**Extracted records**

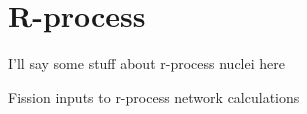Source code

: \chapter{R-process}

\maketitle
I'll say some stuff about r-process nuclei here

Fission inputs to r-process network calculations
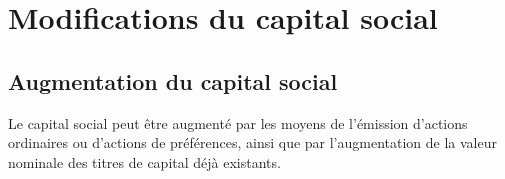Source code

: \documentclass[a4paper,12pt]{report}
\begin{document}
\section{Modifications du capital social}
%
%
%
%
%
\subsection{Augmentation du capital social}


Le capital social peut être augmenté par les moyens de l'émission d'actions ordinaires ou d'actions de préférences, 
ainsi que par l'augmentation de la valeur nominale des titres de capital déjà existants.
\end{document}
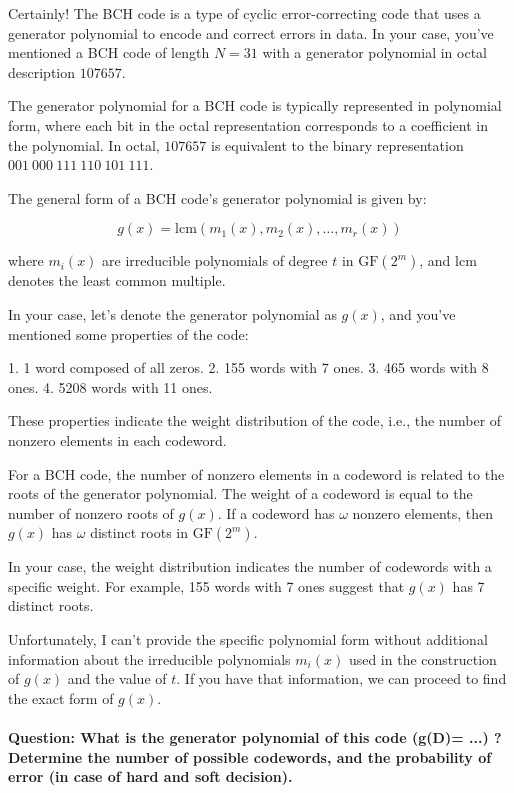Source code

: \documentclass[colorlinks,11pt,a4paper,normalphoto,withhyper,ragged2e]{altareport}
\begin{document}
				
				Certainly! The BCH code is a type of cyclic error-correcting code that uses a generator polynomial to encode and correct errors in data. In your case, you've mentioned a BCH code of length \(N = 31\) with a generator polynomial in octal description \(107657\).
				
				The generator polynomial for a BCH code is typically represented in polynomial form, where each bit in the octal representation corresponds to a coefficient in the polynomial. In octal, \(107657\) is equivalent to the binary representation \(001\ 000\ 111\ 110\ 101\ 111\).
				
				The general form of a BCH code's generator polynomial is given by:
				
				\[ g(x) = \text{{lcm}}\left( m_1(x), m_2(x), \ldots, m_r(x) \right) \]
				
				where \( m_i(x) \) are irreducible polynomials of degree \( t \) in \(\text{{GF}}(2^m)\), and \( \text{{lcm}} \) denotes the least common multiple.
				
				In your case, let's denote the generator polynomial as \( g(x) \), and you've mentioned some properties of the code:
				
				1. 1 word composed of all zeros.
				2. 155 words with 7 ones.
				3. 465 words with 8 ones.
				4. 5208 words with 11 ones.
				
				These properties indicate the weight distribution of the code, i.e., the number of nonzero elements in each codeword.
				
				For a BCH code, the number of nonzero elements in a codeword is related to the roots of the generator polynomial. The weight of a codeword is equal to the number of nonzero roots of \( g(x) \). If a codeword has \( \omega \) nonzero elements, then \( g(x) \) has \( \omega \) distinct roots in \(\text{{GF}}(2^m)\).
				
				In your case, the weight distribution indicates the number of codewords with a specific weight. For example, 155 words with 7 ones suggest that \( g(x) \) has 7 distinct roots.
				
				Unfortunately, I can't provide the specific polynomial form without additional information about the irreducible polynomials \( m_i(x) \) used in the construction of \( g(x) \) and the value of \( t \). If you have that information, we can proceed to find the exact form of \( g(x) \).
				
				
				
				\paragraph{Question: What is the generator polynomial of this code (g(D)= ...) ? Determine the number of possible codewords, and the probability of error (in case of hard and soft decision).}
\end{document}
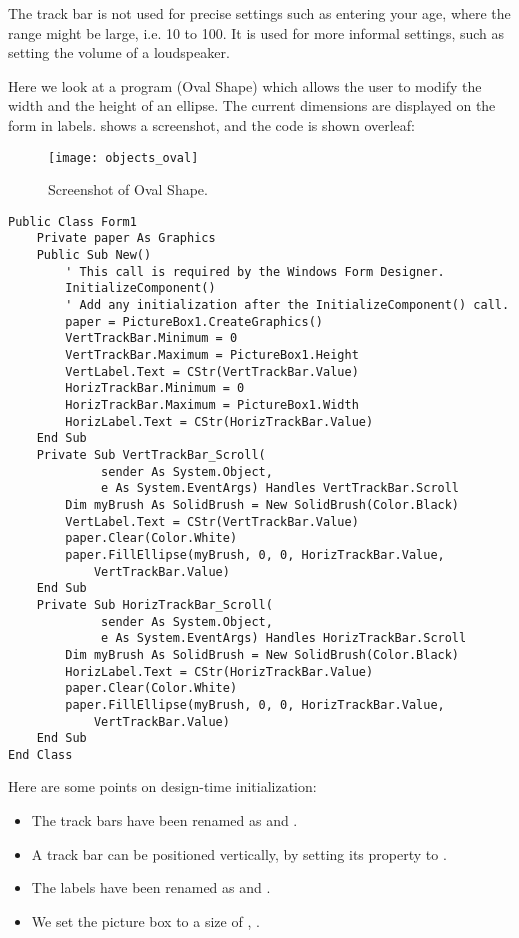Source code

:		The track bar is not used for precise settings such as entering your age, where the range might be large, i.e. 10 to 100. It is used for more informal settings, such as setting the volume of a loudspeaker.
		
		Here we look at a program (Oval Shape) which allows the user to modify the width and the height of an ellipse. The current dimensions are displayed on the form in labels.  shows a screenshot, and the code is shown overleaf:
		\begin{figure}[ht]
			\centering
			\texttt{[image: objects\_oval]}
			\caption{Screenshot of Oval Shape.}
			\label{fig:objects_oval}
		\end{figure}

		\begin{lstlisting}
Public Class Form1
	Private paper As Graphics
	Public Sub New()
		' This call is required by the Windows Form Designer.
		InitializeComponent()
		' Add any initialization after the InitializeComponent() call.
		paper = PictureBox1.CreateGraphics()
		VertTrackBar.Minimum = 0
		VertTrackBar.Maximum = PictureBox1.Height
		VertLabel.Text = CStr(VertTrackBar.Value)
		HorizTrackBar.Minimum = 0
		HorizTrackBar.Maximum = PictureBox1.Width
		HorizLabel.Text = CStr(HorizTrackBar.Value)
	End Sub
	Private Sub VertTrackBar_Scroll(
			 sender As System.Object,
			 e As System.EventArgs) Handles VertTrackBar.Scroll
		Dim myBrush As SolidBrush = New SolidBrush(Color.Black)
		VertLabel.Text = CStr(VertTrackBar.Value)
		paper.Clear(Color.White)
		paper.FillEllipse(myBrush, 0, 0, HorizTrackBar.Value,
			VertTrackBar.Value)
	End Sub
	Private Sub HorizTrackBar_Scroll(
			 sender As System.Object,
			 e As System.EventArgs) Handles HorizTrackBar.Scroll
		Dim myBrush As SolidBrush = New SolidBrush(Color.Black)
		HorizLabel.Text = CStr(HorizTrackBar.Value)
		paper.Clear(Color.White)
		paper.FillEllipse(myBrush, 0, 0, HorizTrackBar.Value,
			VertTrackBar.Value)
	End Sub
End Class
		\end{lstlisting}
		Here are some points on design-time initialization:
		\begin{itemize}
			\item The track bars have been renamed as  and .
			\item A track bar can be positioned vertically, by setting its  property to .
			\item The labels have been renamed as  and .
			\item We set the picture box to a size of \keyword{100}, .
		\end{itemize}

**What to work on**
Within the data above, the lines from the one with "Certainly! The BCH" to the one with "These properties indicate" must be repeated exactly; no other line belongs in the answer.

**Result of the exercise**
				Certainly! The BCH code is a type of cyclic error-correcting code that uses a generator polynomial to encode and correct errors in data. In your case, you've mentioned a BCH code of length \(N = 31\) with a generator polynomial in octal description \(107657\).
				
				The generator polynomial for a BCH code is typically represented in polynomial form, where each bit in the octal representation corresponds to a coefficient in the polynomial. In octal, \(107657\) is equivalent to the binary representation \(001\ 000\ 111\ 110\ 101\ 111\).
				
				The general form of a BCH code's generator polynomial is given by:
				
				\[ g(x) = \text{{lcm}}\left( m_1(x), m_2(x), \ldots, m_r(x) \right) \]
				
				where \( m_i(x) \) are irreducible polynomials of degree \( t \) in \(\text{{GF}}(2^m)\), and \( \text{{lcm}} \) denotes the least common multiple.
				
				In your case, let's denote the generator polynomial as \( g(x) \), and you've mentioned some properties of the code:
				
				1. 1 word composed of all zeros.
				2. 155 words with 7 ones.
				3. 465 words with 8 ones.
				4. 5208 words with 11 ones.
				
				These properties indicate the weight distribution of the code, i.e., the number of nonzero elements in each codeword.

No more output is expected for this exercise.